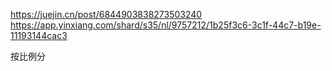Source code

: https://juejin.cn/post/6844903838273503240  https://app.yinxiang.com/shard/s35/nl/9757212/1b25f3c6-3c1f-44c7-b19e-11193144cac3

按比例分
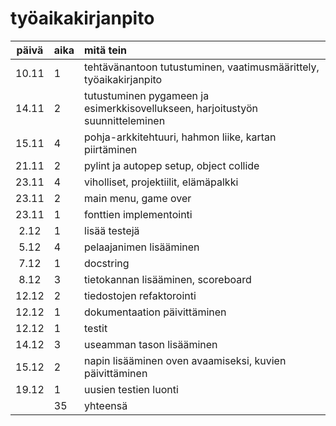# työaikakirjanpito

| päivä | aika | mitä tein  |
| :----:|:-----| :-----|
| 10.11 | 1    | tehtävänantoon tutustuminen, vaatimusmäärittely, työaikakirjanpito  |
| 14.11 | 2    | tutustuminen pygameen ja esimerkkisovellukseen, harjoitustyön suunnitteleminen |
| 15.11 | 4    | pohja-arkkitehtuuri, hahmon liike, kartan piirtäminen |
| 21.11 | 2    | pylint ja autopep setup, object collide |
| 23.11 | 4    | viholliset, projektiilit, elämäpalkki |
| 23.11 | 2    | main menu, game over |
| 23.11 | 1    | fonttien implementointi |
| 2.12  | 1    | lisää testejä |
| 5.12  | 4    | pelaajanimen lisääminen |
| 7.12  | 1    | docstring |
| 8.12  | 3    | tietokannan lisääminen, scoreboard |
| 12.12 | 2    | tiedostojen refaktorointi |
| 12.12 | 1    | dokumentaation päivittäminen |
| 12.12 | 1    | testit |
| 14.12 | 3    | useamman tason lisääminen |
| 15.12 | 2    | napin lisääminen oven avaamiseksi, kuvien päivittäminen |
| 19.12 | 1    | uusien testien luonti |
|       | 35   | yhteensä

EXERCISE BRIEF
Only a verbatim transcription of the lines from the one containing "dokumentaation päivittäminen |" through the last line of the records counts as the answer.

TASK ANSWER
| 12.12 | 1    | dokumentaation päivittäminen |
| 12.12 | 1    | testit |
| 14.12 | 3    | useamman tason lisääminen |
| 15.12 | 2    | napin lisääminen oven avaamiseksi, kuvien päivittäminen |
| 19.12 | 1    | uusien testien luonti |
|       | 35   | yhteensä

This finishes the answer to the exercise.